Tyssen found that in the 1970s "the only courses available were either full-time professional photography courses or the one art course offered at Prahran College in Melbourne. Camera clubs and salons were fairly dogmatic in their approach to photography and, for the most part, took unkindly to anybody who challenged their conventions".

In Sydney, photography classes offered were either at Peter Gabelle's newly established gallery and workshop at Bondi, or John Williams sessions at the Workers' Educational Association (WEA) in which she enrolled and found "John's love and passion for history presented the traditions of photography within a political and cultural setting... both stimulating and inspiring".

== Street photography 1975–1981 ==
In 1975 Tyssen wrote: "Whenever possible I carry a loaded camera ... I react without too much thought. Rarely do I wait for a situation to resolve itself. Nor do I direct or provoke people. The important aspects are composition, texture and light."
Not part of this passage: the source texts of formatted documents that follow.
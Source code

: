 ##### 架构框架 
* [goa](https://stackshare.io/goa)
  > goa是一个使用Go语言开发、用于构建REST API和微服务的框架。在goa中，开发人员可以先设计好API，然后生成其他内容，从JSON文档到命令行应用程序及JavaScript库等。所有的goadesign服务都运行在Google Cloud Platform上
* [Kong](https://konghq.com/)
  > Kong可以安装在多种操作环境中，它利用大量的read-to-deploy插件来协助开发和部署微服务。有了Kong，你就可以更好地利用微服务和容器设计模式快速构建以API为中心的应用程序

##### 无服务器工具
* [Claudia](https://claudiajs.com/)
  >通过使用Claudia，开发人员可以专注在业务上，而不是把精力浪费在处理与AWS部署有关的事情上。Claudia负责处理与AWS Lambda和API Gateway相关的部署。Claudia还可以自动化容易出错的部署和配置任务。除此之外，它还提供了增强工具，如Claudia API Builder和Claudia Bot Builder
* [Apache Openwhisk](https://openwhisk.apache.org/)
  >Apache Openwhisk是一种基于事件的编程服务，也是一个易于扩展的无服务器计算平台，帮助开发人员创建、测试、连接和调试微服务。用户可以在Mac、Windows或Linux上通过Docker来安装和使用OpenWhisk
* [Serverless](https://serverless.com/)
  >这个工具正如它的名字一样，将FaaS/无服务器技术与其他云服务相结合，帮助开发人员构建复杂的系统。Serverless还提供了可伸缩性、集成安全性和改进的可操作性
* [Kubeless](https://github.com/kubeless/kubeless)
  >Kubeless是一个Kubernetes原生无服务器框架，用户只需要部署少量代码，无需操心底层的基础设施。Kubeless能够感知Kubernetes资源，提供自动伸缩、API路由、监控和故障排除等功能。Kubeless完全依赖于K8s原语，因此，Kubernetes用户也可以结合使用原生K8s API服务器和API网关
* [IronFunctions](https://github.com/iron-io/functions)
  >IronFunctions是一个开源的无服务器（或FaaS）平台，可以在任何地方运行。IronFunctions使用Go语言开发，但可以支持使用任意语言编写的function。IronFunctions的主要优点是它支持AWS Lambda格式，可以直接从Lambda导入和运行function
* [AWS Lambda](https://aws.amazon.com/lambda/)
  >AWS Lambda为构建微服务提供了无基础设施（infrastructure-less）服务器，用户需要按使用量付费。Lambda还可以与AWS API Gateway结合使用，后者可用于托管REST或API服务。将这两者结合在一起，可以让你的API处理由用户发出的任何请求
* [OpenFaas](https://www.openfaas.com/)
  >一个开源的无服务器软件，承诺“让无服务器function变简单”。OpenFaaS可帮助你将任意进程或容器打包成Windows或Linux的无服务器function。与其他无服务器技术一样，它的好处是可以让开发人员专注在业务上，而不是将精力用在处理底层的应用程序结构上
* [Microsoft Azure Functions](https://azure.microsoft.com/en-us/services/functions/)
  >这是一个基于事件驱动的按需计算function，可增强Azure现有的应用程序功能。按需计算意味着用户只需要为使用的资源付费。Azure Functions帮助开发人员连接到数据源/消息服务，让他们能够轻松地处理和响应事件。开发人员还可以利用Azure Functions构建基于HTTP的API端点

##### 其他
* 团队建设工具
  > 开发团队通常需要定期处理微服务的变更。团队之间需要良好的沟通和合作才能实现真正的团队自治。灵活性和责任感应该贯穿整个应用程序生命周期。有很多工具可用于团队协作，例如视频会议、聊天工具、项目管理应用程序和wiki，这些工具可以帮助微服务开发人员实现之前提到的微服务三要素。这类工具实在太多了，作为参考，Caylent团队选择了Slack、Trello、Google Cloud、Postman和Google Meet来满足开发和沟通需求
That year, Tyssen and Wiliams moved to Melbourne, and with Prahran College student Rod McNichol and his lecturer Paul Cox, they established The Photographers' Gallery and Workshop in Cox's former studio and residence in Punt Road, South Yarra. 1975 was International Women's Year, and Tyssen received her earliest public recognitions, with work in the book Woman 1975, and in the National Gallery of Victoria exhibition "Wimmin": Six Australian Women Photographers; alongside Marion Hardman, Melanie Nunn, Fiona Hall, Melanie Le Guay, and Jacqueline Mitelman. Also resulting from the sojourn in Victoria was her series Melbourne Viewpoints, which Tyssen showed beside Andrew Clarke and Ian Lobb at the Australian Centre for Photography, Sydney.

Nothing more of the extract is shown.